Thursday, March 08, 2007

Self Interest and Social Capital Markets

Bob Ottenhoff of Guidestar offered this proposal for social investing in his President's letter of March 2007:

"Foundations manage hundreds of billions of dollars, but most hold very stringently to using no more than 5 percent of their investment returns for philanthropic purposes. Current practice is to build a high wall between a foundation's investment arm and its program activities. More than one program officer has been told that he or she doesn't have a prayer of influencing a foundation's investment practices. But does that have to be the case?

What would happen if every foundation took a tiny percentage of its assets—let's say one-quarter of 1 percent—and invested—not granted—it in nonprofit organizations and required a modest return, one roughly equivalent to investments in other low-yielding investments, such as government bonds? What if foundations invested this money in such activities as Program Related Investments (PRIs), or created something new like "nonprofit investment bonds," or started a lending program for nonprofit organizations with scalable economic models of sustainability?

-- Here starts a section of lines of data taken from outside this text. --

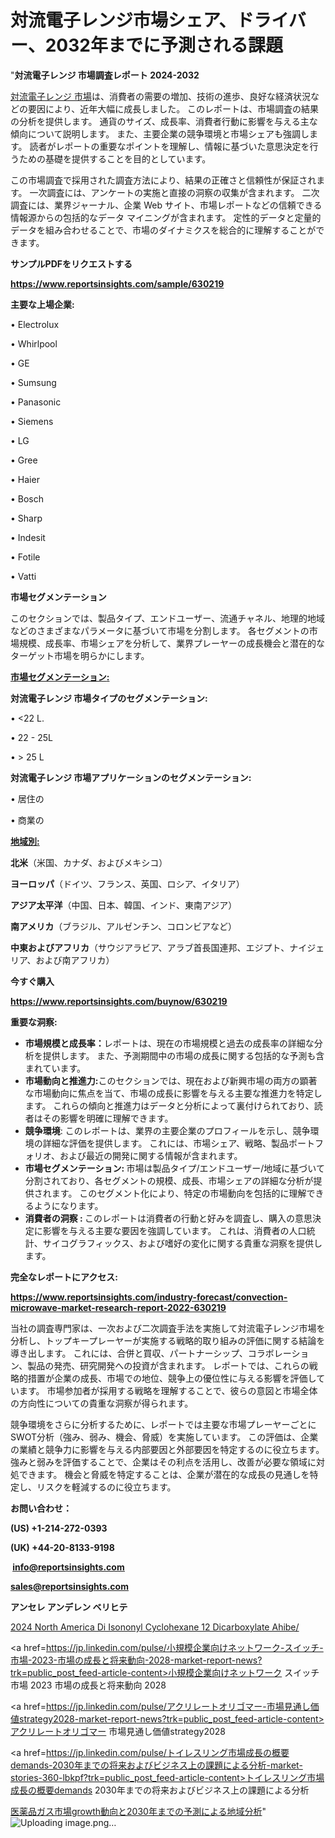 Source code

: # 対流電子レンジ市場シェア、ドライバー、2032年までに予測される課題

"<strong>対流電子レンジ 市場調査レポート 2024-2032</strong>

<a href=https://www.reportsinsights.com/sample/630219>対流電子レンジ 市場</a>は、消費者の需要の増加、技術の進歩、良好な経済状況などの要因により、近年大幅に成長しました。 このレポートは、市場調査の結果の分析を提供します。 通貨のサイズ、成長率、消費者行動に影響を与える主な傾向について説明します。 また、主要企業の競争環境と市場シェアも強調します。 読者がレポートの重要なポイントを理解し、情報に基づいた意思決定を行うための基礎を提供することを目的としています。

この市場調査で採用された調査方法により、結果の正確さと信頼性が保証されます。 一次調査には、アンケートの実施と直接の洞察の収集が含まれます。 二次調査には、業界ジャーナル、企業 Web サイト、市場レポートなどの信頼できる情報源からの包括的なデータ マイニングが含まれます。 定性的データと定量的データを組み合わせることで、市場のダイナミクスを総合的に理解することができます。

<strong><b>サンプルPDFをリクエストする</b></strong>

<a href=https://www.reportsinsights.com/sample/630219><strong><u>https://www.reportsinsights.com/sample/630219</u></strong></a>

<strong>主要な上場企業:</strong>

• Electrolux

• Whirlpool

• GE

• Sumsung

• Panasonic

• Siemens

• LG

• Gree

• Haier

• Bosch

• Sharp

• Indesit

• Fotile

• Vatti

<strong>市場セグメンテーション</strong>

このセクションでは、製品タイプ、エンドユーザー、流通チャネル、地理的地域などのさまざまなパラメータに基づいて市場を分割します。 各セグメントの市場規模、成長率、市場シェアを分析して、業界プレーヤーの成長機会と潜在的なターゲット市場を明らかにします。

<strong><u>市場セグメンテーション</u></strong><strong><u>:</u></strong>

<strong>対流電子レンジ 市場タイプのセグメンテーション:</strong>

• <22 L.

• 22 - 25L

• > 25 L

<strong>対流電子レンジ 市場アプリケーションのセグメンテーション:</strong>

• 居住の

• 商業の

<strong><u>地域別</u></strong><strong><u>:</u></strong>

<strong>北米</strong>（米国、カナダ、およびメキシコ）

<strong>ヨーロッパ</strong>（ドイツ、フランス、英国、ロシア、イタリア）

<strong>アジア太平洋</strong>（中国、日本、韓国、インド、東南アジア）

<strong>南アメリカ</strong>（ブラジル、アルゼンチン、コロンビアなど）

<strong>中東およびアフリカ</strong>（サウジアラビア、アラブ首長国連邦、エジプト、ナイジェリア、および南アフリカ）

<strong>今すぐ購入</strong>

<a href=https://www.reportsinsights.com/buynow/630219><strong><u>https://www.reportsinsights.com/buynow/630219</u></strong></a>

<strong>重要な洞察:</strong>
<ul>
  <li><strong>市場規模と成長率：</strong>レポートは、現在の市場規模と過去の成長率の詳細な分析を提供します。 また、予測期間中の市場の成長に関する包括的な予測も含まれています。</li>
  <li><strong>市場動向と推進力:</strong>このセクションでは、現在および新興市場の両方の顕著な市場動向に焦点を当て、市場の成長に影響を与える主要な推進力を特定します。 これらの傾向と推進力はデータと分析によって裏付けられており、読者はその影響を明確に理解できます。</li>
  <li><strong>競争環境</strong>: このレポートは、業界の主要企業のプロフィールを示し、競争環境の詳細な評価を提供します。 これには、市場シェア、戦略、製品ポートフォリオ、および最近の開発に関する情報が含まれます。</li>
  <li><strong>市場セグメンテーション: </strong>市場は製品タイプ/エンドユーザー/地域に基づいて分割されており、各セグメントの規模、成長、市場シェアの詳細な分析が提供されます。 このセグメント化により、特定の市場動向を包括的に理解できるようになります。</li>
  <li><strong>消費者の洞察 : </strong>このレポートは消費者の行動と好みを調査し、購入の意思決定に影響を与える主要な要因を強調しています。 これは、消費者の人口統計、サイコグラフィックス、および嗜好の変化に関する貴重な洞察を提供します。</li>
</ul>
<strong>完全なレポートにアクセス:</strong>

<a href=https://www.reportsinsights.com/industry-forecast/convection-microwave-market-research-report-2022-630219><strong><u><b>https://www.reportsinsights.com/industry-forecast/convection-microwave-market-research-report-2022-630219</b></u></strong></a>

当社の調査専門家は、一次および二次調査手法を実施して対流電子レンジ市場を分析し、トップキープレーヤーが実施する戦略的取り組みの評価に関する結論を導き出します。 これには、合併と買収、パートナーシップ、コラボレーション、製品の発売、研究開発への投資が含まれます。 レポートでは、これらの戦略的措置が企業の成長、市場での地位、競争上の優位性に与える影響を評価しています。 市場参加者が採用する戦略を理解することで、彼らの意図と市場全体の方向性についての貴重な洞察が得られます。

競争環境をさらに分析するために、レポートでは主要な市場プレーヤーごとにSWOT分析（強み、弱み、機会、脅威）を実施しています。 この評価は、企業の業績と競争力に影響を与える内部要因と外部要因を特定するのに役立ちます。 強みと弱みを評価することで、企業はその利点を活用し、改善が必要な領域に対処できます。 機会と脅威を特定することは、企業が潜在的な成長の見通しを特定し、リスクを軽減するのに役立ちます。

<strong>お問い合わせ：</strong>

<strong>(US) +1-214-272-0393</strong>

<strong>(UK) +44-20-8133-9198</strong>

<strong> </strong><a href=info@reportsinsights.com><strong><u>info@reportsinsights.com</u></strong></a>

<a href=sales@reportsinsights.com><strong><u>sales@reportsinsights.com</u></strong></a>

<strong>アンセレ アンデレン ベリヒテ</strong>

<a href=https://www.linkedin.com/pulse/2024-north-america-di-isononyl-cyclohexane-12-dicarboxylate-ahibe/>2024 North America Di Isononyl Cyclohexane 12 Dicarboxylate Ahibe/</a>

<a href=https://jp.linkedin.com/pulse/小規模企業向けネットワーク-スイッチ-市場-2023-市場の成長と将来動向-2028-market-report-news?trk=public_post_feed-article-content>小規模企業向けネットワーク スイッチ 市場 2023 市場の成長と将来動向 2028</a>

<a href=https://jp.linkedin.com/pulse/アクリレートオリゴマー-市場見通し価値strategy2028-market-report-news?trk=public_post_feed-article-content>アクリレートオリゴマー 市場見通し価値strategy2028</a>

<a href=https://jp.linkedin.com/pulse/トイレスリング市場成長の概要demands-2030年までの将来およびビジネス上の課題による分析-market-stories-360-lbkpf?trk=public_post_feed-article-content>トイレスリング市場成長の概要demands 2030年までの将来およびビジネス上の課題による分析</a>

<a href=https://www.linkedin.com/pulse/医薬品ガス市場growth動向と2030年までの予測による地域分析-infopulse-daily-360-krqsf/>医薬品ガス市場growth動向と2030年までの予測による地域分析</a>"
![Uploading image.png…]()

Many nonprofit organizations have the capability of expanding their scope and impact but are hindered by the systematic lack of investment capital. Foundations have the potential to do more to advance philanthropy and meet the needs of communities today. Small changes in foundation investment practices can unleash new resources that could strengthen nonprofits and provide a return on investment for foundations' investment managers.

It would be a small step, but a step that could have a dramatic impact on—with lasting consequences for—the nonprofit sector."

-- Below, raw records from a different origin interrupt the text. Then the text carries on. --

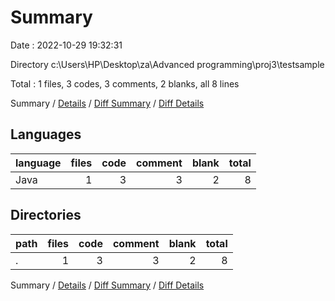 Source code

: # Summary

Date : 2022-10-29 19:32:31

Directory c:\\Users\\HP\\Desktop\\za\\Advanced programming\\proj3\\testsample

Total : 1 files,  3 codes, 3 comments, 2 blanks, all 8 lines

Summary / [Details](details.md) / [Diff Summary](diff.md) / [Diff Details](diff-details.md)

## Languages
| language | files | code | comment | blank | total |
| :--- | ---: | ---: | ---: | ---: | ---: |
| Java | 1 | 3 | 3 | 2 | 8 |

## Directories
| path | files | code | comment | blank | total |
| :--- | ---: | ---: | ---: | ---: | ---: |
| . | 1 | 3 | 3 | 2 | 8 |

Summary / [Details](details.md) / [Diff Summary](diff.md) / [Diff Details](diff-details.md)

So, here's what I'm wondering about the "small step" above, and others like it:

The critics of social investing rely on their claim that "a foundation's decision to invest/not invest in certain ways would have no effect on the capital markets because endowments are bit players." But to what extent are the financial firms that might lose some small percentage of these dollars to PRIs or community investing just looking at their own bottom lines when they criticize strategies such as Ottenhof proposes?

As (a paraphrase of) the old adage goes, "One-quarter of 1 percent here, one-quarter of 1 percent there, and pretty soon you're talking about real money." Endowment funds may not be more than a blip in the overall capital markets, but pull them out of an investment manager's portfolio and see if they notice.